その激しい攻防は、周りがついていけないほどで、部隊ごとに動いていた彼らが援護に向かえなかった。
長らく戦い。
疲れが出始めた三人は最後の一撃に賭ける。
「いや、ここまで倒せんとはな。普通のお嬢さん方じゃないか」
「あなたも素晴らしい方ですね。その強さ、ハルク様にも匹敵するのでは・・・」
「サナさんよりも強いもんね」
三人の会話が止まってから、三秒後。
彼らの足が動く。
「「「いざ。尋常に勝負」」」
三人がそれぞれに向かって突進すると。
デュランダルの前に優しい男が現れる。
穏やかな風と共に登場した。
「はいはい。駄目ですよ。あなた方は素晴らしいのでね。こんなところで大怪我でもされたら、こちらが困るので終了です」
「だ、誰だ・・・なに、この人は!?」
すでに走りだした攻撃は自分では止められない。
猛烈な勢いの二対の剣が、二対の刀によってピタリと止められた。
目の前の男性に驚いて、時が止まったデュランダルである。
「おわりですよ」
唖然としたデュランダル。
目に映るニッコリと笑った男性に見覚えがあるに決まっていた。
「はあああああああああ」
「いきます」
叫んで突進していたリースレットと、突進の構えからレイピアを前に向けていたアイスの前にオレンジ髪の女性が現れた。

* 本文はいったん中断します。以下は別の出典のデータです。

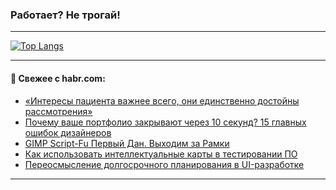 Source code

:### Работает? Не трогай!

---
<!--
#### 🛠️ Technical stack:

![Java](https://img.shields.io/badge/Java-informational?logo=Oracle&style=flat&logoColor=white&color=FF4500)
![Kotlin](https://img.shields.io/badge/Kotlin-informational?logo=Kotlin&style=flat&logoColor=white&color=774D97)
![TS](https://img.shields.io/badge/TypeScript-informational?logo=typeScript&style=flat&logoColor=black&color=017acc)
![Python](https://img.shields.io/badge/Python-informational?logo=Python&style=flat&logoColor=black&color=ffdd54) <br>
![Spring](https://img.shields.io/badge/Spring-informational?logo=Spring&style=flat&logoColor=white&color=6DB33F) 
![SpringBoot](https://img.shields.io/badge/SpringBoot-informational?logo=SpringBoot&style=flat&logoColor=white&color=6DB33F)
![Nest](https://img.shields.io/badge/NestJS-informational?logo=NestJS&style=flat&logoColor=white&color=E0234E) 
![NodeJS](https://img.shields.io/badge/NodeJS-informational?logo=node.js&style=flat&logoColor=white&color=70A760)<br>
![PostgreSQL](https://img.shields.io/badge/PostgreSQL-informational?logo=PostgreSQL&style=flat&logoColor=white&color=DAA520)
![MongoDB](https://img.shields.io/badge/MongoDB-informational?logo=MongoDB&style=flat&logoColor=white&color=870000)
![Apache](https://img.shields.io/badge/Apache-informational?logo=apache&style=flat&logoColor=white&color=f74e28)

___ 
-->

<!--- #### 🛠️ : --->

[![Top Langs](https://github-readme-stats-82jvfl3w3-advtsettinggmailcoms-projects.vercel.app/api/top-langs/?username=zloylis&langs_count=10&hide_title=true&title_color=e6edf3&size_weight=0.5&count_weight=0.5&layout=compact&hide_progress=true&hide_border=true&theme=dracula)](https://github.com/zloylis)

<!---


####  :octocat:&nbsp;&nbsp; Статистика:

![GitHub stats](https://github-readme-stats-u2qms2cxw-advtsettinggmailcoms-projects.vercel.app/api?username=zloylis&show_icons=true&hide_border=true&theme=dracula&title_color=e6edf3&include_all_commits=true&count_private=true&hide_rank=false&hide_title=true&rank_icon=github)
-->
---

#### 💬 Свежее с habr.com:

<!-- BLOG-POST-LIST:START -->
- [«Интересы пациента важнее всего, они единственно достойны рассмотрения»](https://habr.com/ru/articles/884278/?utm_source=habrahabr&utm_medium=rss&utm_campaign=884278)
- [Почему ваше портфолио закрывают через 10 секунд? 15 главных ошибок дизайнеров](https://habr.com/ru/articles/884274/?utm_source=habrahabr&utm_medium=rss&utm_campaign=884274)
- [GIMP Script-Fu Первый Дан. Выходим за Рамки](https://habr.com/ru/articles/884258/?utm_source=habrahabr&utm_medium=rss&utm_campaign=884258)
- [Как использовать интеллектуальные карты в тестировании ПО](https://habr.com/ru/companies/simbirsoft/articles/884230/?utm_source=habrahabr&utm_medium=rss&utm_campaign=884230)
- [Переосмысление долгосрочного планирования в UI-разработке](https://habr.com/ru/companies/beeline_tech/articles/884182/?utm_source=habrahabr&utm_medium=rss&utm_campaign=884182)
<!-- BLOG-POST-LIST:END -->

---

彼女は、リースレットの腕を蹴り上げて攻撃を止めて、アイスの腕を掴んで攻撃を止めた。
「おう。活きのいいのがいるのさ。こいつら、面白いのさ」
「オレンジ・・・ということは、あ。あなたは・・・もしや・・・・」
「あれ? あたしの攻撃が・・・万歳になってる!?・・・それに、だれ!?」
彼女の正体に気付くアイスと、自分の攻撃が完璧に防がれたことに驚くリースレットであった。
「いい感じだな。鍛えがいがあるのさ」
オレンジの女性はニヤリと笑っていた。
◇
試験はここで終わりを迎えた。
「クリス! 終了の合図を出しなさい。三次試験は終了です」
「はっ。只今、合図を出します」
デュランダルを止めた男は、監督官であるクリスに指令を出したのであった。